Real-Time Decisions at the Point of Care

The final system delivered what we set out to build:

  • On-device arrhythmia detection
  • AFib identification in real time
  • Immediate alerts to caregivers
  • Zero cloud dependency

The device analyzes PQRST patterns continuously and makes clinical decisions locally. It does not wait for uploads, servers, or dashboards.

This matters because care happens where patients are, not where infrastructure is convenient.

This Is Not Edge vs Cloud

It is tempting to frame this as a debate between edge and cloud computing. That misses the point. The real question is: Where does intelligence need to live to deliver clinical value?

In many cardiac use cases, the answer is clear: at the point of care.

Cloud platforms still have a role in long-term analytics, population insights, and clinician review. But first-line detection must happen instantly and reliably, even when connectivity fails.

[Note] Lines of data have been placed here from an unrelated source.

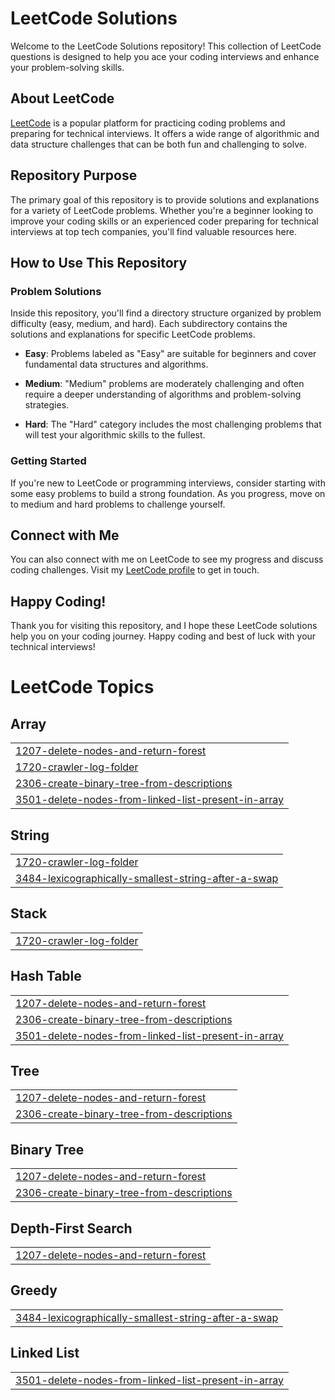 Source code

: # LeetCode Solutions

Welcome to the LeetCode Solutions repository! This collection of LeetCode questions is designed to help you ace your coding interviews and enhance your problem-solving skills.

## About LeetCode

[LeetCode](https://leetcode.com) is a popular platform for practicing coding problems and preparing for technical interviews. It offers a wide range of algorithmic and data structure challenges that can be both fun and challenging to solve.

## Repository Purpose

The primary goal of this repository is to provide solutions and explanations for a variety of LeetCode problems. Whether you're a beginner looking to improve your coding skills or an experienced coder preparing for technical interviews at top tech companies, you'll find valuable resources here.

## How to Use This Repository

### Problem Solutions

Inside this repository, you'll find a directory structure organized by problem difficulty (easy, medium, and hard). Each subdirectory contains the solutions and explanations for specific LeetCode problems.

- **Easy**: Problems labeled as "Easy" are suitable for beginners and cover fundamental data structures and algorithms.

- **Medium**: "Medium" problems are moderately challenging and often require a deeper understanding of algorithms and problem-solving strategies.

- **Hard**: The "Hard" category includes the most challenging problems that will test your algorithmic skills to the fullest.

### Getting Started

If you're new to LeetCode or programming interviews, consider starting with some easy problems to build a strong foundation. As you progress, move on to medium and hard problems to challenge yourself.


## Connect with Me

You can also connect with me on LeetCode to see my progress and discuss coding challenges. Visit my [LeetCode profile](https://leetcode.com/veeresh44) to get in touch.

## Happy Coding!

Thank you for visiting this repository, and I hope these LeetCode solutions help you on your coding journey. Happy coding and best of luck with your technical interviews!

<!---LeetCode Topics Start-->
# LeetCode Topics
## Array
|  |
| ------- |
| [1207-delete-nodes-and-return-forest](https://github.com/Veereshym44/Leetcode-Solutions/tree/master/1207-delete-nodes-and-return-forest) |
| [1720-crawler-log-folder](https://github.com/Veereshym44/Leetcode-Solutions/tree/master/1720-crawler-log-folder) |
| [2306-create-binary-tree-from-descriptions](https://github.com/Veereshym44/Leetcode-Solutions/tree/master/2306-create-binary-tree-from-descriptions) |
| [3501-delete-nodes-from-linked-list-present-in-array](https://github.com/Veereshym44/Leetcode-Solutions/tree/master/3501-delete-nodes-from-linked-list-present-in-array) |
## String
|  |
| ------- |
| [1720-crawler-log-folder](https://github.com/Veereshym44/Leetcode-Solutions/tree/master/1720-crawler-log-folder) |
| [3484-lexicographically-smallest-string-after-a-swap](https://github.com/Veereshym44/Leetcode-Solutions/tree/master/3484-lexicographically-smallest-string-after-a-swap) |
## Stack
|  |
| ------- |
| [1720-crawler-log-folder](https://github.com/Veereshym44/Leetcode-Solutions/tree/master/1720-crawler-log-folder) |
## Hash Table
|  |
| ------- |
| [1207-delete-nodes-and-return-forest](https://github.com/Veereshym44/Leetcode-Solutions/tree/master/1207-delete-nodes-and-return-forest) |
| [2306-create-binary-tree-from-descriptions](https://github.com/Veereshym44/Leetcode-Solutions/tree/master/2306-create-binary-tree-from-descriptions) |
| [3501-delete-nodes-from-linked-list-present-in-array](https://github.com/Veereshym44/Leetcode-Solutions/tree/master/3501-delete-nodes-from-linked-list-present-in-array) |
## Tree
|  |
| ------- |
| [1207-delete-nodes-and-return-forest](https://github.com/Veereshym44/Leetcode-Solutions/tree/master/1207-delete-nodes-and-return-forest) |
| [2306-create-binary-tree-from-descriptions](https://github.com/Veereshym44/Leetcode-Solutions/tree/master/2306-create-binary-tree-from-descriptions) |
## Binary Tree
|  |
| ------- |
| [1207-delete-nodes-and-return-forest](https://github.com/Veereshym44/Leetcode-Solutions/tree/master/1207-delete-nodes-and-return-forest) |
| [2306-create-binary-tree-from-descriptions](https://github.com/Veereshym44/Leetcode-Solutions/tree/master/2306-create-binary-tree-from-descriptions) |
## Depth-First Search
|  |
| ------- |
| [1207-delete-nodes-and-return-forest](https://github.com/Veereshym44/Leetcode-Solutions/tree/master/1207-delete-nodes-and-return-forest) |
## Greedy
|  |
| ------- |
| [3484-lexicographically-smallest-string-after-a-swap](https://github.com/Veereshym44/Leetcode-Solutions/tree/master/3484-lexicographically-smallest-string-after-a-swap) |
## Linked List
|  |
| ------- |
| [3501-delete-nodes-from-linked-list-present-in-array](https://github.com/Veereshym44/Leetcode-Solutions/tree/master/3501-delete-nodes-from-linked-list-present-in-array) |
<!---LeetCode Topics End-->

Embedded intelligence makes that possible.

What This Means for Medical Device Development

This project reinforced a fundamental lesson: Successful medical devices are not built by optimizing components in isolation. They are built by aligning Medical Device Hardware Design, Firmware Development Services, and intelligent algorithms into a single, cohesive system.

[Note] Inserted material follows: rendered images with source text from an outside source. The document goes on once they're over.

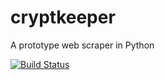 # cryptkeeper
A prototype web scraper in Python

[![Build Status](https://travis-ci.org/CMoncur/cryptkeeper.svg?branch=master)](https://travis-ci.org/CMoncur/cryptkeeper)
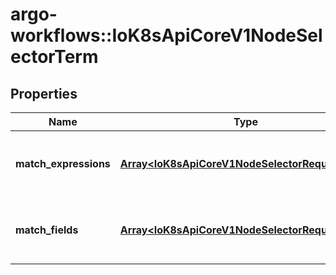 # argo-workflows::IoK8sApiCoreV1NodeSelectorTerm

## Properties
Name | Type | Description | Notes
------------ | ------------- | ------------- | -------------
**match_expressions** | [**Array&lt;IoK8sApiCoreV1NodeSelectorRequirement&gt;**](IoK8sApiCoreV1NodeSelectorRequirement.md) | A list of node selector requirements by node&#39;s labels. | [optional] 
**match_fields** | [**Array&lt;IoK8sApiCoreV1NodeSelectorRequirement&gt;**](IoK8sApiCoreV1NodeSelectorRequirement.md) | A list of node selector requirements by node&#39;s fields. | [optional]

When these disciplines work together:

  • Constraints become design drivers
  • Efficiency becomes predictable
  • Intelligence becomes trustworthy

TinyML is not about doing less; it is about doing the right things, in the right place, with absolute reliability.

Final Thoughts

Portable, intelligent cardiac monitoring represents a shift in how healthcare is delivered. It moves diagnosis closer to the patient, reduces dependency on infrastructure, and enables earlier intervention where it matters most.

At Pinetics, this philosophy guides how we build medical technology. Through deep expertise in Medical Device Hardware Design and Firmware Development Services, we help teams engineer devices that are not only innovative but also practical, efficient, and clinically reliable in real-world environments.

We believe intelligence belongs where care happens, not just where computation is easy. And building that future starts by respecting constraints, engineering deliberately, and designing systems that patients and clinicians can trust.